Die Nationalratspräsidentin stellte darüber hinaus auf eine Anfrage des Abgeordneten Albert Steinhauser (G) klar, dass der Fonds für die Auschwitz-Gedenkstätte nur das Büro zur Verfügung stelle, aber kein Projekt durchführe. Wann die Ausstellung gebaut werde, hänge von Auschwitz ab. Damit leiste man Sachbeiträge zur Gedenkstätte, weil die Kosten für das Personal nicht refundiert werden.

Generalsekretärin Hannah Lessing ging dann auf weitere Fragen des Abgeordneten Albert Steinhauser (G) ein und erläuterte, dass der bestehende Ausgabenüberschuss in der Höhe von 670.000 € für Nachzahlungen verwendet werde. Sollte dann noch etwas übrig bleiben, müsse über die Verwendung erst entschieden werden. Sicherlich aber werde das Geld den Opfern zugute kommen, bekräftigte sie.

Geschäftsbericht des Nationalfonds 2009

Dem 1995 gegründeten Nationalfonds (www.nationalfonds.org/ ) obliegt insbesondere die Abwicklung der so genannten Gestezahlung, die pro AntragstellerIn mit einem Betrag von 5.087,10 € ausbezahlt wird. Im Jahr 2009 wurden derartige Gestezahlungen an 146 Personen geleistet, das sind 742.716,45 €. Darüber hinaus wurden 29 AntragstellerInnen auf Grund sozialer Bedürftigkeit insgesamt 143.188,80 € zusätzlich zum Grundbetrag zuerkannt. Der Bericht hält zudem fest, dass die Entscheidungspraxis des Komitees entsprechend dem jeweils aktuellen Stand der historischen Forschung weiterentwickelt wird. Um eine Gleichbehandlung aller AntragstellerInnen zu gewährleisten, sei auch 2009 die Überprüfung von abgelehnten Anträgen auf Gestezahlung erfolgt. Im Jahr 2009 sind überdies noch 95 Neuanträge auf Auszahlung einer Gestezahlung eingelangt.

Der Nationalfonds hatte darüber hinaus auch die Restitutionsanträge gemäß § 2b Nationalfondsgesetz abzuwickeln, die im Berichtsjahr abgeschlossen werden konnten. In diesem Rahmen wurden pro bewilligtem Antrag 7.630 € zur Abgeltung für den Entzug von Bestandrechten an Wohnungen und gewerblichen Geschäftsräumlichkeiten, Hausrat und persönlichen Wertgegenständen sowie ein Zusatzbetrag in der Höhe von 1.000 €, der sich aus dem übrig gebliebenen Mitteln speist, ausbezahlt.

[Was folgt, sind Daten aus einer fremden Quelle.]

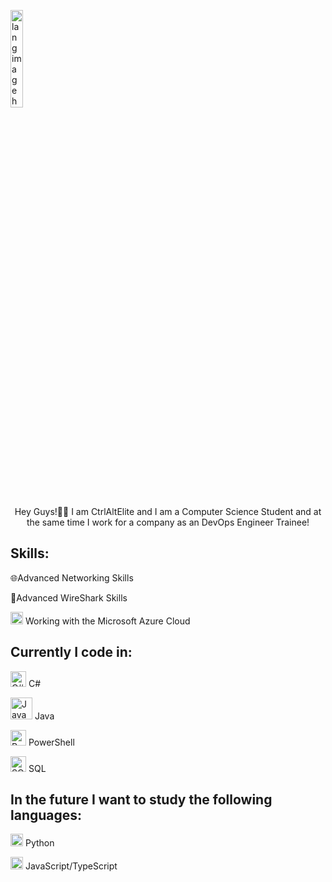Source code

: <p align="left"><img width="20%" src="https://github.com/alansmathew/alansmathew/raw/master/lang.gif" alt="lang image here" /></p>

<p align="center">Hey Guys!🙋‍♂️ 
 I am CtrlAltElite and I am a Computer Science Student and at the same time I work for a company as an DevOps Engineer Trainee!</p>

## Skills: 

:globe_with_meridians:Advanced Networking Skills

:shark:Advanced WireShark Skills

 <img width="20" src="https://pngimg.com/uploads/microsoft/microsoft_PNG5.png" /> Working with the Microsoft Azure Cloud 


## Currently I code in:

<img width="25" src="https://external-content.duckduckgo.com/iu/?u=https%3A%2F%2Fstatic.cdnlogo.com%2Flogos%2Fc%2F68%2Fc-sharp-800x800.png&f=1&nofb=1&ipt=ae7c64fd1dc272834329ebabef493fdd2539d173ff6067ccb51f025bb46decd8&ipo=images" alt="C# Icon"/> C#

<img width="35" src="https://logos-download.com/wp-content/uploads/2016/10/Java_logo_icon.png" alt="Java Icon"/> Java

<img width="25" src="https://techmeaway.net/wp-content/uploads/2020/02/powershell_logo-1024x1024.png" alt="PowerShell Icon"/> PowerShell

<img width="25" src="https://static.vecteezy.com/system/resources/previews/000/379/612/original/sql-vector-icon.jpg" alt="SQL Icon"/> SQL




## In the future I want to study the following languages:

<img width="20" src="https://external-content.duckduckgo.com/iu/?u=https%3A%2F%2Flogos-download.com%2Fwp-content%2Fuploads%2F2016%2F10%2FPython_logo_icon.png&f=1&nofb=1" /> Python

<img width="20" src="https://logos-download.com/wp-content/uploads/2019/01/JavaScript_Logo.png"/> JavaScript/TypeScript






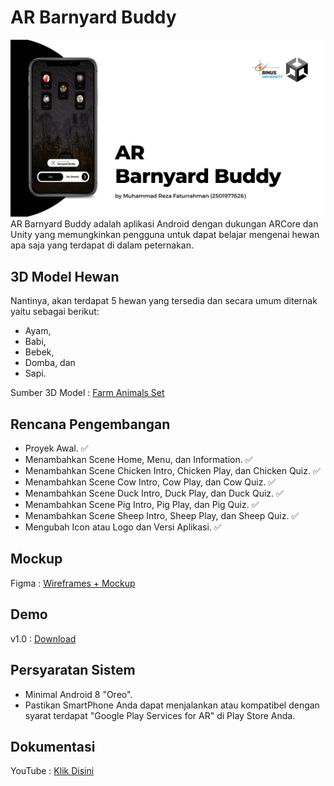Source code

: # AR Barnyard Buddy

![Thumbnail AR Barnyard Buddy](./Thumbnail_AR_Barnyard_Buddy.png)
AR Barnyard Buddy adalah aplikasi Android dengan dukungan ARCore dan Unity yang memungkinkan pengguna untuk dapat belajar mengenai hewan apa saja yang terdapat di dalam peternakan.

## 3D Model Hewan

Nantinya, akan terdapat 5 hewan yang tersedia dan secara umum diternak yaitu sebagai berikut:

- Ayam,
- Babi,
- Bebek,
- Domba, dan
- Sapi.

Sumber 3D Model : [Farm Animals Set](https://assetstore.unity.com/packages/3d/farm-animals-set-97945)

## Rencana Pengembangan

- Proyek Awal. ✅
- Menambahkan Scene Home, Menu, dan Information. ✅
- Menambahkan Scene Chicken Intro, Chicken Play, dan Chicken Quiz. ✅
- Menambahkan Scene Cow Intro, Cow Play, dan Cow Quiz. ✅
- Menambahkan Scene Duck Intro, Duck Play, dan Duck Quiz. ✅
- Menambahkan Scene Pig Intro, Pig Play, dan Pig Quiz. ✅
- Menambahkan Scene Sheep Intro, Sheep Play, dan Sheep Quiz. ✅
- Mengubah Icon atau Logo dan Versi Aplikasi. ✅

## Mockup

Figma : [Wireframes + Mockup](https://www.figma.com/file/TAQwvDCydVR2ErZxGxT96N/Wireframe-%26-Mockup-AR-Barnyard-Buddy-UTS?node-id=1%3A8&t=dmHPltwQyLqECHsy-1)

## Demo

v1.0 : [Download](https://drive.google.com/file/d/1xOnAWM-wA6wiQ5_9Y4kgJ3uXvqFOoinT/view?usp=share_link)

## Persyaratan Sistem

- Minimal Android 8 "Oreo".
- Pastikan SmartPhone Anda dapat menjalankan atau kompatibel dengan syarat terdapat "Google Play Services for AR" di Play Store Anda.

## Dokumentasi

YouTube : [Klik Disini](https://youtu.be/B2v3hKRhJEM)
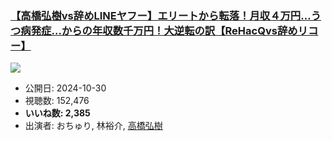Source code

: ### [【高橋弘樹vs辞めLINEヤフー】エリートから転落！月収４万円…うつ病発症…からの年収数千万円！大逆転の訳【ReHacQvs辞めリコー】](https://www.youtube.com/watch?v=A447j1X3yZ8)
[![](https://img.youtube.com/vi/A447j1X3yZ8/sddefault.jpg)](https://www.youtube.com/watch?v=A447j1X3yZ8)
-   公開日: 2024-10-30
-   視聴数: 152,476
-   **いいね数: 2,385**
-   出演者: おちゅり, 林裕介, [高橋弘樹](/rehacq_fan/people/高橋弘樹 "wikilink")
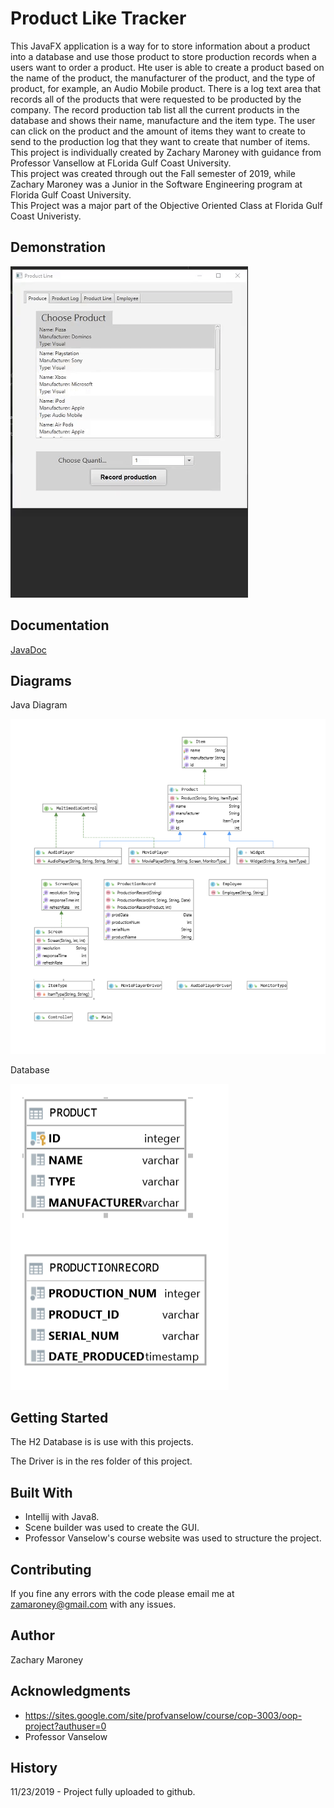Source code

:# Product Like Tracker

This JavaFX application is a way for to store information about a product into a database and use those product to store production records when a users want to order a product. Hte user is able to create a product based on the name of the product, the manufacturer of the product, and the type of product, for example, an Audio Mobile product. There is a log text area that records all of the products that were requested to be producted by the company. The record production tab list all the current products in the database and shows their name, manufacture and the item type. The user can click on the product and the amount of items they want to create to send to the production log that they want to create that number of items.<br />
This project is individually created by Zachary Maroney with guidance from Professor Vansellow at FLorida Gulf Coast University.<br />
This project was created through out the Fall semester of 2019, while Zachary Maroney was a Junior in the Software Engineering program at Florida Gulf Coast University.<br />
This Project was a major part of the Objective Oriented Class at Florida Gulf Coast Univeristy.<br />

## Demonstration

![gif](docs/productlinegif.gif) 

## Documentation

[JavaDoc](http://localhost:63342/ProductLineTracker/docs/zamaroney/github/io/package-summary.html)

## Diagrams
Java Diagram

 ![IMAGE](docs/OOPClassDiagram.PNG)

 Database
 
 ![IMAGE](docs/OOPDataBaseDiagram.PNG)
 

## Getting Started

The H2 Database is is use with this projects.

The Driver is in the res folder of this project.

## Built With

* Intellij with Java8.
* Scene builder was used to create the GUI.
* Professor Vanselow's course website was used to structure the project.

## Contributing

If you fine any errors with the code please email me at zamaroney@gmail.com with any issues.

## Author

Zachary Maroney

## Acknowledgments

* https://sites.google.com/site/profvanselow/course/cop-3003/oop-project?authuser=0
* Professor Vanselow

## History

11/23/2019 - Project fully uploaded to github.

Seit seinem Bestehen hat der Nationalfonds somit Ende 2009 rund 32.500 Anträge auf Gestezahlung und rund 23.000 Anträge für Auszahlungen gemäß §2b Nationalfondsgesetz abgewickelt.

Mittels des Härteausgleichsfonds wurden in den Jahren 2000 bis 2009 87 Auszahlungen zu je 5.087,10 € vorgenommen, was einen Gesamtauszahlungsbetrag von 442.577,10 € ergibt. Anspruchsberechtigt sind jene Personen, die die Voraussetzungen für eine Leistung aus dem Nationalfonds zwar weitgehend, aber nicht zur Gänze, erfüllen, und deren Ablehnung eine besondere Härte darstellt. Mit Jahresende 2009 betrug die Höhe des Härteausgleichsfonds 66.132,23 €. Der Fonds war 1999 eingerichtet und mit 508.710 € aus Projektmitteln des Nationalfonds dotiert worden.

Mit Geldern des Nationalfonds werden auch Projekte gefördert. Im Jahr 2009 kamen 108 Projekte in den Genuss derartiger Unterstützung in der Höhe von 1,304.341,84 €. Die Palette reicht dabei von Schulprojekten und Workshops über Ausstellungen, Kunstprojekte, Filmproduktionen, Opern- und Theaterprojekte bis zur Errichtung und Erhaltung von Gedenkstätten. 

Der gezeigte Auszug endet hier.